El padre Francis Paul ignoró estas palabras.

—Pero no basta con soñar en beneficios materiales. Hay sueños más elevados. La pobreza engendra la suciedad, la ignorancia y la inmoralidad. Mis bhils necesitan ayuda para convertirse en gentes buenas. Hay muchos bhils buenos, pero debe haber muchos más. Cierto que esos sueños elevados han de asentarse en el progreso material. Mire las minas, por ejemplo. En los últimos diez años se han producido mejoras importantes, pero necesitamos muchas más y mucho más rápidamente. Este Estado tiene una extraordinaria riqueza minera. Y, sin embargo, la gente se muere de hambre. Hay mármol por todas partes, pero al lado del mármol hay…

Enumeró los minerales contando con sus dedos largos y pálidos.

—Tungsteno, manganeso, mica, asbestos, berilio, calcita, bentonita, yesos, esmeraldas, grafito, aljez, granates, arena para vidrios, plomo y plata, hierro, fluorita, caliza para cementos, galactita, cianita, calcita, cinc, lignito…

—Por favor, ahórreme el resto —interrumpió ella.

Él se echó a reír.

—¡Tantos sueños que esperan su realización!

—No creo que él sueñe esas cosas —declaró Brooke.

—Él las ha soñado —insistió el padre Francis Paul—. Y si alguno no se le ha ocurrido, ya llenaré yo el vacío.

Brooke intentó reír a pesar del nudo que tenía en la garganta.

—¡Pensaba que los sacerdotes sólo tenían que salvar almas!

—Ahí está su error.

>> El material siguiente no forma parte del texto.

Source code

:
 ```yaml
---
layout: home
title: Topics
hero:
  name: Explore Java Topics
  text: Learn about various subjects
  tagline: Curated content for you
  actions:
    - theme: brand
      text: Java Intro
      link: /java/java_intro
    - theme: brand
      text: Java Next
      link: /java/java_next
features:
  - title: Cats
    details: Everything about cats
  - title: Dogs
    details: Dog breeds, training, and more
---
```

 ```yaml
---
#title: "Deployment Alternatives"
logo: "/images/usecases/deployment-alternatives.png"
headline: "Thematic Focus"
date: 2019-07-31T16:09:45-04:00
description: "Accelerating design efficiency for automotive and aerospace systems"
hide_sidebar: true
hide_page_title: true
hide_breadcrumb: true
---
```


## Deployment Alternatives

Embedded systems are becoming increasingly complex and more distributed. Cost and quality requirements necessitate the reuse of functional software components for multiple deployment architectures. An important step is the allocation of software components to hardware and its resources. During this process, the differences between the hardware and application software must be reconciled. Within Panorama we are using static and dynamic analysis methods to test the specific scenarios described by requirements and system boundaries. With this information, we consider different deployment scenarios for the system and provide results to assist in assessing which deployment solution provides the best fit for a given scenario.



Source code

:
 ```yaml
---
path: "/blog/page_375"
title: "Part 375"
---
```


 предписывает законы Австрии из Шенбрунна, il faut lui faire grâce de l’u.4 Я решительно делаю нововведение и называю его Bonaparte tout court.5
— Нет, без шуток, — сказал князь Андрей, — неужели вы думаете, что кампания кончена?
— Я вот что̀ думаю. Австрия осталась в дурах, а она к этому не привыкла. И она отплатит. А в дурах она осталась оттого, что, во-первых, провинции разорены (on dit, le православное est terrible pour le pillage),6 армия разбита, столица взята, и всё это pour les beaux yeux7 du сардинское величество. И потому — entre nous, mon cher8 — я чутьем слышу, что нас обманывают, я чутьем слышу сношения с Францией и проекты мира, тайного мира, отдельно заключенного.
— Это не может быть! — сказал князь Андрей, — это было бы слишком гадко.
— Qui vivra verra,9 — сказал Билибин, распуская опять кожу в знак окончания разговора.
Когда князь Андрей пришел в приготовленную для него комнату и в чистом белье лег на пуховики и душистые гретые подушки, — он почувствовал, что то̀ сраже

Los sacerdotes somos muy prácticos. Sabemos que es preciso salvar primero el cuerpo.

Estudió su bello rostro que expresaba rebeldía.

—No me opondré a que realice todos esos sueños —dijo Brooke al fin—. En realidad, los apruebo. Le ayudaré.

—Ah, ¿y qué mejor ayuda que abandonarle? ¿Que no destruir su vida familiar, que no destruir su papel de jefe natural de su pueblo, porque su pueblo deje de respetarle?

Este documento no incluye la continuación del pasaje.